6,000人を超える人命を奪った阪神・淡路大震災から10年が経過した。その間、昨年の中越地震を代表格として、日本各地が地震、水害、土砂災害など様々な災害に見舞われ続けている。改めて言うまでもなく、日本という国は、今後もこの自然災害とは切っても切り離せない。4つのプレートの上に立つ国土、それゆえの急峻な地形、夏になれば台風の通り道。有史以来、日本人は自然災害と戦い続け、そしてそれは今後も続いていく。高度に発展した現代の都市社会。自給自足の農村社会と比較して、都市社会が災害に対して脆弱であることは、論より証拠をまたない。私たちは、自然災害とどう向き合い、命と生活をどう守っていくべきなのだろうか。このことを突き詰めていくと、こと自然災害のみならず、現代日本が抱える問題とそれに対処するための大きな視座に行き着く。それは、日本社会に受け継がれ続けてきた経験や慣習の蓄積を活かしつつ、社会変動や環境変化を既知のものとして新たな社会像を創造をしていこうとする視座である。本稿では、地震という自然災害を中心に具体的事例をひきつつ、今後の日本が注力すべき災害対策を論じ、同時に災害対策のみに特化しない大きな視点から日本という国が向かっていくべき方向性に触れていく。

2.コミュニティ防災の意義

 神戸の海沿い、整然と整備された区画のなかに「人と防災未来センター・防災未来館」はある。当時を記念する各種資料や、その経験を活かすための研究活動が行われている施設である。私が現地を訪れたのが平日だったせいか見学者はまばらで、入口付近にある慰霊モニュメントが目に付く。そこには、犠牲となった全ての方の名簿が納められているとあった。周囲を見回すが、整然とならぶ復興住宅という名のマンション群からは10年前を想像できない。あまりにも整然と整備された状態からこそ、破壊しつくされた当時の状況を類推すべきなのだろうか。

 震災後に神戸市がまとめた調査などによれば、亡くなった方の8割は自宅でということであり、また、その死因分析によれば、同じく8割は圧死・窒息死であった。つまり、阪神・淡路大震災で命を落とした大部分は、自宅がつぶれて亡くなったということになる。更に、大半の方が発災から15分の間に絶命したとの調査結果もある。現代という時代において、特に都市において特に意識されるべきことは、いかに自宅で死なないかということに尽きるといえよう。

 最も直接的な対応策は、住宅の耐震(制震・免震)化にある。ただし、結論からすれば、そのコスト、所要年月、徹底度の観点から、この政策的手段のみで問題は解決しない。

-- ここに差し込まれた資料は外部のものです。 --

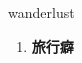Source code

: 
\begin{frame}
{\huge wanderlust}
\begin{center}
\begin{enumerate}\Large
  \item \textbf{旅行癖}
\end{enumerate}
\end{center}
\end{frame}

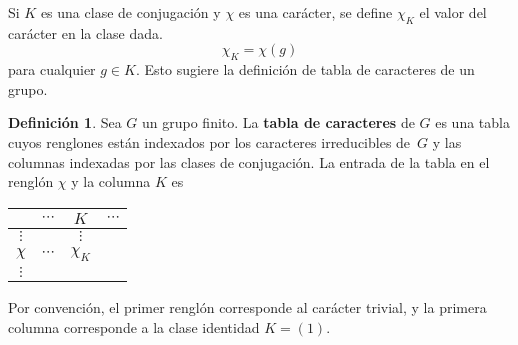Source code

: \documentclass[12pt]{book}
\theoremstyle{definition}
\newtheorem{definition}[theorem]{Definición}
\newcounter{in}
\newcounter{ini}
\begin{document}
Si $K$ es una clase de conjugación y $\chi$ es una carácter, se define
$\chi_{K}$ el valor del carácter en la clase dada.
\begin{equation*}
  \chi_{K}=\chi(g)
\end{equation*}
para cualquier $g\in K$. Esto sugiere la definición de tabla de caracteres de
un grupo. 
\begin{definition}
  Sea $G$ un grupo finito. La \textbf{tabla de caracteres} de $G$ es
  una tabla cuyos renglones están indexados por los caracteres
  irreducibles de~$G$ y las columnas indexadas por las clases de
  conjugación. La entrada de la tabla en el renglón $\chi$ y la columna $K$ es
\end{definition}

\begin{center}
  \begin{tabular}{c |c c c}
    & $\cdots$ & $K$ & $\cdots$\\
    \hline
    $\vdots$ &  & $\vdots$  \\
    $\chi$   & $\cdots$ & $\chi_{K}$  \\
    $\vdots$ &          &   
  \end{tabular}
\end{center}
Por convención, el primer renglón corresponde al carácter trivial, y la
primera columna corresponde a la clase identidad $K=(1)$.
\end{document}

耐震工事の要否を判定する検査に対して各行政が補助を出して促進を図っているものの、結局は工事費そのものの個人負担を前に足踏みをせざるを得ないのが現状である。工法によって差異はあるというものの、現実的には100万円から300万円という金額がかかってしまう。一部、静岡や横浜などの自治体を除いて、工事費への大幅な補助ができる自治体はまれであり、膨大な財政負担による耐震工事の促進は非現実的オプションだろう。耐震工事の早期進捗による犠牲者抑制は論理的に可能であっても現実的には相当の時間を要するだろう。これに対する、別の政策オプションも存在するが、論旨とずれるため、詳述は避ける。

 こうした事実を踏まえたとき、展示にあった神戸市の「消防活動の記録」が被災現場のよりリアルな実態を目に浮かばせる。1月17日、神戸市の消防用電話回線118本は、終日受信状態だったという。一日の受電数は6,000件超。58件の火災発生と無数の生き埋め発生通報に対し、到底対処し得ない人員が懸命に対処したものの、当日に救出できたのは600名だった。119番通報してもつながらない、仮につながっても救助に行ける人員はいない、行こうにも倒壊した住宅等で市内交通は麻痺状態、なんとか移動しても途中で被災者から「今すぐ助けて!」と引っ張りだこ…。平時に我々が考えている「誰かが助けてくれる」の行政という誰かは、災害時には当てにできないのだ。既述のとおり、耐震工事の促進にも限界がある。では、どうすればいいのか。ここが議論の出発点である。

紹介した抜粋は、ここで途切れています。